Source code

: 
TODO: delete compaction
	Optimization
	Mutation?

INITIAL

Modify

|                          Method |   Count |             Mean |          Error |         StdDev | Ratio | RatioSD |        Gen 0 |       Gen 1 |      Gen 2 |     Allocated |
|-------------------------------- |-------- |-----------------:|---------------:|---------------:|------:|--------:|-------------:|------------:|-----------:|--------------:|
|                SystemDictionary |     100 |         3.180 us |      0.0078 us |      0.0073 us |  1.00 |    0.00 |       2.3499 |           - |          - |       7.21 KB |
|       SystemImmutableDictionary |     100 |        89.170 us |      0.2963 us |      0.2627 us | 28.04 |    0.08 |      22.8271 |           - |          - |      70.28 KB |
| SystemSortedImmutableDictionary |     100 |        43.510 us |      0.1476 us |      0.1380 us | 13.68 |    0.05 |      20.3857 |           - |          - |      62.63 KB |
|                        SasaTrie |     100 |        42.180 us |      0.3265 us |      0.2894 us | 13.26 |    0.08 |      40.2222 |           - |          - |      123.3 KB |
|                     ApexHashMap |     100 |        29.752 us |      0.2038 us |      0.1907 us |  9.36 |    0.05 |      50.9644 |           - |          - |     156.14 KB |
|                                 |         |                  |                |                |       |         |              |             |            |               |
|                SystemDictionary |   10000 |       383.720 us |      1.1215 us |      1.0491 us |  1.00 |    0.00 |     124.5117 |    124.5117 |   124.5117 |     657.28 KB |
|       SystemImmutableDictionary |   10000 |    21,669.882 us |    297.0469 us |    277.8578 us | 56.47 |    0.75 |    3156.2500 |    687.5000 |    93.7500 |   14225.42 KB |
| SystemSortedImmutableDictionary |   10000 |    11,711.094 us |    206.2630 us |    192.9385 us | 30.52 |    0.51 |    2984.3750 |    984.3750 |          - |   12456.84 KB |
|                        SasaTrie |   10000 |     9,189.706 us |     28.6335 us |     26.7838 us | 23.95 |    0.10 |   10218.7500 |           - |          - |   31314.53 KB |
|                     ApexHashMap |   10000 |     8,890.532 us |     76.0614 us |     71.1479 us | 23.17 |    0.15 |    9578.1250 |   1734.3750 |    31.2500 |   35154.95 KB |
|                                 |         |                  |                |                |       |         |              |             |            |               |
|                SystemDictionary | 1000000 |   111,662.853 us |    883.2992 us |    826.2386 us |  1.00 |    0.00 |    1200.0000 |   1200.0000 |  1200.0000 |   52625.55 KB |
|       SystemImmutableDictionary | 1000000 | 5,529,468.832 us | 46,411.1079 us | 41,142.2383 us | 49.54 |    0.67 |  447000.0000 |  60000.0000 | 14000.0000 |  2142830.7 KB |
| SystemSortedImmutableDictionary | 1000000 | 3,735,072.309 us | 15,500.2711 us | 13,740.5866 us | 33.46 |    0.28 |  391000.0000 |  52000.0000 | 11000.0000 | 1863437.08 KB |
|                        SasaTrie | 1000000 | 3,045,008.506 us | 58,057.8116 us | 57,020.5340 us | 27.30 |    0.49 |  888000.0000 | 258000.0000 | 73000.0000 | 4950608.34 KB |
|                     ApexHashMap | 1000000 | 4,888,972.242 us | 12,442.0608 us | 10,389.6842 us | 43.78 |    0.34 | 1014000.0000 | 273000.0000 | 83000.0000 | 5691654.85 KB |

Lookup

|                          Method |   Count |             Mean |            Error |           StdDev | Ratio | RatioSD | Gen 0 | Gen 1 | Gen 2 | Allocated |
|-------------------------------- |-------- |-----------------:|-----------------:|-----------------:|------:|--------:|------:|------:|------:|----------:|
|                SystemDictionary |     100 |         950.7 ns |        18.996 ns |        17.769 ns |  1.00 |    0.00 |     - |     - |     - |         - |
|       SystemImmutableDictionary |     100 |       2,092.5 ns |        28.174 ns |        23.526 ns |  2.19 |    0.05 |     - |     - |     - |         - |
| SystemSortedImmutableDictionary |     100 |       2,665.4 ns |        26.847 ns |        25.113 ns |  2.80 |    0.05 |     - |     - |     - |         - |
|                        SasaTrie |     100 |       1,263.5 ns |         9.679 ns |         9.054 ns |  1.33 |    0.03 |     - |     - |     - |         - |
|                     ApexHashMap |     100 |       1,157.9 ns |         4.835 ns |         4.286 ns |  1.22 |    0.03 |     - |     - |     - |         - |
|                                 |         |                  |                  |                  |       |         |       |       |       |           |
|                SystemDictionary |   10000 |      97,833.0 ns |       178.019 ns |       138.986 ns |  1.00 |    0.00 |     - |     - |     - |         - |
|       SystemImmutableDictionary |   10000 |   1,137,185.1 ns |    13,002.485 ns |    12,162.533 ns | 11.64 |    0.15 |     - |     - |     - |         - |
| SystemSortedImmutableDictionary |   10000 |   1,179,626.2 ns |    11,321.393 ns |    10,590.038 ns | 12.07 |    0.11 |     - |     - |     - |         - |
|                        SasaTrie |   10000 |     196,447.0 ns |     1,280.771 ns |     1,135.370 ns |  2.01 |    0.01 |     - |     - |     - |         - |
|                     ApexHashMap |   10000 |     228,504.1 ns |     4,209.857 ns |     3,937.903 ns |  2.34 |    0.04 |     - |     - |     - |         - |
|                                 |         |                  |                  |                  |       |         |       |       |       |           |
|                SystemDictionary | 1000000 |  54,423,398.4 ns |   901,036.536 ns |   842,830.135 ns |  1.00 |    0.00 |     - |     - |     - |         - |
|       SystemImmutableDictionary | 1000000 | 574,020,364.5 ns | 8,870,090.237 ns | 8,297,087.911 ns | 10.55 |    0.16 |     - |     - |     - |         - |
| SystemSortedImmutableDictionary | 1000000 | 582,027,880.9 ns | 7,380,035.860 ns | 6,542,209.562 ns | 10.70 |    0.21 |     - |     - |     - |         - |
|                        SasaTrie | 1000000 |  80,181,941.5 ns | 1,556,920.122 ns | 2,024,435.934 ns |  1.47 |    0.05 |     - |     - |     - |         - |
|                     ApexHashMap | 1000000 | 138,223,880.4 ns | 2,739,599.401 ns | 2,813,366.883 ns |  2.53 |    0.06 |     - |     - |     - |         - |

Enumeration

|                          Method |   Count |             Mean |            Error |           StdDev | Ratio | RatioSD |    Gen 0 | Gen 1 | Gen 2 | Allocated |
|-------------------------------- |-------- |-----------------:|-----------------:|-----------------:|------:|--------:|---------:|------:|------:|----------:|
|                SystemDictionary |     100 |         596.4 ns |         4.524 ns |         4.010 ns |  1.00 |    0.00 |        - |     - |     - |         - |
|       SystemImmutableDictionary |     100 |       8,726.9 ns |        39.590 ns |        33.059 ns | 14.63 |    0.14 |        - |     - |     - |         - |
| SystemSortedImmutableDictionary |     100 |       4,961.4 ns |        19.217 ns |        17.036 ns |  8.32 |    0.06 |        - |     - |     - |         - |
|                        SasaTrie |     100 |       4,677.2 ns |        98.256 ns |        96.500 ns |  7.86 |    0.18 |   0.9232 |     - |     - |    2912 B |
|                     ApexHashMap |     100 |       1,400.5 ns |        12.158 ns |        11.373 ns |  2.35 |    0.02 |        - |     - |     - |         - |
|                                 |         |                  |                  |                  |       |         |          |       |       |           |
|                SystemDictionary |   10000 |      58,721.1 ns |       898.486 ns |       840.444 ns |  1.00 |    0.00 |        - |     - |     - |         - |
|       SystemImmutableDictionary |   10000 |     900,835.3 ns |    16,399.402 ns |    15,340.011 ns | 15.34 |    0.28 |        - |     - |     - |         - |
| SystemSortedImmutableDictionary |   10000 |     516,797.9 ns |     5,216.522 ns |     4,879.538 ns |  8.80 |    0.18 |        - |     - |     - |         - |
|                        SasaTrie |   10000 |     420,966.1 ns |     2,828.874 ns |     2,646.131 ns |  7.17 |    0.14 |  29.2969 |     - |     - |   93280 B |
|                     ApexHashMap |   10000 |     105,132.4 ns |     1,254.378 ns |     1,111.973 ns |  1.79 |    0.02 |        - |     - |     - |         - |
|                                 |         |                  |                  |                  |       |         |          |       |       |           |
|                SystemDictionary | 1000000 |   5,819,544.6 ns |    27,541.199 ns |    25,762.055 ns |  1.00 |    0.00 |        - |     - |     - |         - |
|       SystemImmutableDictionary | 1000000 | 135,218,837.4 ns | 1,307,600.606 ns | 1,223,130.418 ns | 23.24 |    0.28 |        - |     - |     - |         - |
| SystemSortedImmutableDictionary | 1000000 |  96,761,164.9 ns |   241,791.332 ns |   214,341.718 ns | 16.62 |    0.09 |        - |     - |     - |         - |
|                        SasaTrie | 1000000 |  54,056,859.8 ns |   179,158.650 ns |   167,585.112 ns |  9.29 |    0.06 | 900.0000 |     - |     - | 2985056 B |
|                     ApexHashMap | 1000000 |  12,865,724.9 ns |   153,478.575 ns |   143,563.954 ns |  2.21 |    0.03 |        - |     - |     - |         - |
_ _ _ _ _
## Your assignment
Of the lines above, extract only those from the line with "89.170 us |" to the line with "12456.84 KB |", both included, exactly as written.

## Output of the task
|       SystemImmutableDictionary |     100 |        89.170 us |      0.2963 us |      0.2627 us | 28.04 |    0.08 |      22.8271 |           - |          - |      70.28 KB |
| SystemSortedImmutableDictionary |     100 |        43.510 us |      0.1476 us |      0.1380 us | 13.68 |    0.05 |      20.3857 |           - |          - |      62.63 KB |
|                        SasaTrie |     100 |        42.180 us |      0.3265 us |      0.2894 us | 13.26 |    0.08 |      40.2222 |           - |          - |      123.3 KB |
|                     ApexHashMap |     100 |        29.752 us |      0.2038 us |      0.1907 us |  9.36 |    0.05 |      50.9644 |           - |          - |     156.14 KB |
|                                 |         |                  |                |                |       |         |              |             |            |               |
|                SystemDictionary |   10000 |       383.720 us |      1.1215 us |      1.0491 us |  1.00 |    0.00 |     124.5117 |    124.5117 |   124.5117 |     657.28 KB |
|       SystemImmutableDictionary |   10000 |    21,669.882 us |    297.0469 us |    277.8578 us | 56.47 |    0.75 |    3156.2500 |    687.5000 |    93.7500 |   14225.42 KB |
| SystemSortedImmutableDictionary |   10000 |    11,711.094 us |    206.2630 us |    192.9385 us | 30.52 |    0.51 |    2984.3750 |    984.3750 |          - |   12456.84 KB |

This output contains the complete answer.